Christoph sei Dank haben wir eine alternative Planung bzw. einen Track, der besser ist als unsere Siegsdorfer Abendbier Planung. Wir werden die berühmte Saariston Rengastielle (Rengastie) befahren und zwar ordentlich. Fünf Fähren werden wir nutzen, und dennoch stehen — laut Christoph — am Ende rund 100km auf dem Tacho. Inselhüpfen der besonderen Art. Die Hügel bleiben unverändert, auch heute rund 800hm, egal. Die Landschaft entschädigt. Natur soweit das Auge reicht. Immer wieder tauchen schöne Häuser am Wald— oder Uferrand auf. Die Arme der unzähligen Wasserläufe breiten sich weitläufig aus, Segel am Horizont, Motorboote ziehen ihre Spuren, Autos gibt es nur die wenigen, die die Fähre von Bord gelassen hat. Immer wieder müssen wir anhalten und ein Foto schiessen. So ist es wenig verwunderlich, das wir nach rund 70km und erst bei der vierten Fähre einen Stopp einlegen. So abwechslungsreich die Route, so rund unser Tritt. Den Lothar sticht bei Km60 einmal so sehr der Hafer, das er aus dem Sattel geht als gelte es die letzte Fähre vor Weltuntergang zu erreichen. Wir kacheln mit 31/32 dahin … schon cool.

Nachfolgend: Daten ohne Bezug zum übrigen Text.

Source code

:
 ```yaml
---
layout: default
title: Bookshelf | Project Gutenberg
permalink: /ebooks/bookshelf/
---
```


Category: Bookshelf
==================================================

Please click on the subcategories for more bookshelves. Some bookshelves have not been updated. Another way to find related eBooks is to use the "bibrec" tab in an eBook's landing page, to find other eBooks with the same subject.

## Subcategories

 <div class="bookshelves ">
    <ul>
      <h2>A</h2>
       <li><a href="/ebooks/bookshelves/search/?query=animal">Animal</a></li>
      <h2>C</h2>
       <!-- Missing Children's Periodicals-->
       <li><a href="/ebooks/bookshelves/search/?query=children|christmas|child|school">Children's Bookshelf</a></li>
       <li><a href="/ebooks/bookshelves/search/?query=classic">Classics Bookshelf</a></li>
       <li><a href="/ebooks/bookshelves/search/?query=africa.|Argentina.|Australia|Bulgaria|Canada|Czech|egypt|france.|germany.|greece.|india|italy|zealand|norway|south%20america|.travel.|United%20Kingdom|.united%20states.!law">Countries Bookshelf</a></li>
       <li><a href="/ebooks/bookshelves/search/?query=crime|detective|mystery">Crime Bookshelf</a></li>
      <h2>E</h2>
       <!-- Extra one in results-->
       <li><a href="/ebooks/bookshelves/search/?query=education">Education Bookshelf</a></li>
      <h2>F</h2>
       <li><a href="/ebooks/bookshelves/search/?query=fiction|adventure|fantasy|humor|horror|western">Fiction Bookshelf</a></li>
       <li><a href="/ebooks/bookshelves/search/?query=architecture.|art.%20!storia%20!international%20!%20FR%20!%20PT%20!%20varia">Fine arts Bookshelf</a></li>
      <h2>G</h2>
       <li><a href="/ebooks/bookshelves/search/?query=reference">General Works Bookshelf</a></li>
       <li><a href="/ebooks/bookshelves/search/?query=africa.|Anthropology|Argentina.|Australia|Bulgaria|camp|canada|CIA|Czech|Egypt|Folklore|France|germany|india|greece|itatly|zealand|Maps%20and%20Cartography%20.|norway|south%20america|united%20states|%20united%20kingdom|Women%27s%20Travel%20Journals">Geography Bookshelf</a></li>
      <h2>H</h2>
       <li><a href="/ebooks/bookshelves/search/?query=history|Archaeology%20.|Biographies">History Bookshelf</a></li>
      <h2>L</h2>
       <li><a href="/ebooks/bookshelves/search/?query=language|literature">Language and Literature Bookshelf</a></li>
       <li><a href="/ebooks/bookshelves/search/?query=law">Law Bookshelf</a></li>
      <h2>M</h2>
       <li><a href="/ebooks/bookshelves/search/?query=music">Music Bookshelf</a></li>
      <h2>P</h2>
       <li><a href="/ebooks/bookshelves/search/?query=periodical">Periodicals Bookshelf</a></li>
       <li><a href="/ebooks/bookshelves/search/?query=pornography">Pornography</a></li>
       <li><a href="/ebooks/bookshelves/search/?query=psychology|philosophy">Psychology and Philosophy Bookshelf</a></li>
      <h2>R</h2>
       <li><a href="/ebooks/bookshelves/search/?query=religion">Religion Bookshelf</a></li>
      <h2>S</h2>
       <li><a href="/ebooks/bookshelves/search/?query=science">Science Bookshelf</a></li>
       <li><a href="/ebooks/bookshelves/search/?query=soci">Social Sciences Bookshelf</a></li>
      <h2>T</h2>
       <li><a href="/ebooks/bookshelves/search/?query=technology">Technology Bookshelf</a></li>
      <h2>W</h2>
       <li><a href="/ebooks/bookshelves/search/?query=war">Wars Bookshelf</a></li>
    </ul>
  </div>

Schliesslich überholt uns eine nette junge Finnin ganz locker bei einem Anstieg und ich rufe ihr hinterher “you can get some luggage, if you want“. Sie lacht aus vollem Herzen, wird langsamer und begleitet uns die nächsten 5km. Sie und ihr Freund haben ein Stück Land mit See gekauft und werden künftig Bikern eine Bleibe bieten, spannender Lebensentwurf.

Heute mit Feuer (nicht erlaubt)

Nun haben wir noch zwei kleine Fähren und dann endet der Track in dieser sagenhaften Inselwelt am Mossala Resort. Ich spendiere Lothar ein Bier und staune nicht schlecht, als die Dame 19,80 aufruft. A bisserl was geht halt doch immer noch. Prost.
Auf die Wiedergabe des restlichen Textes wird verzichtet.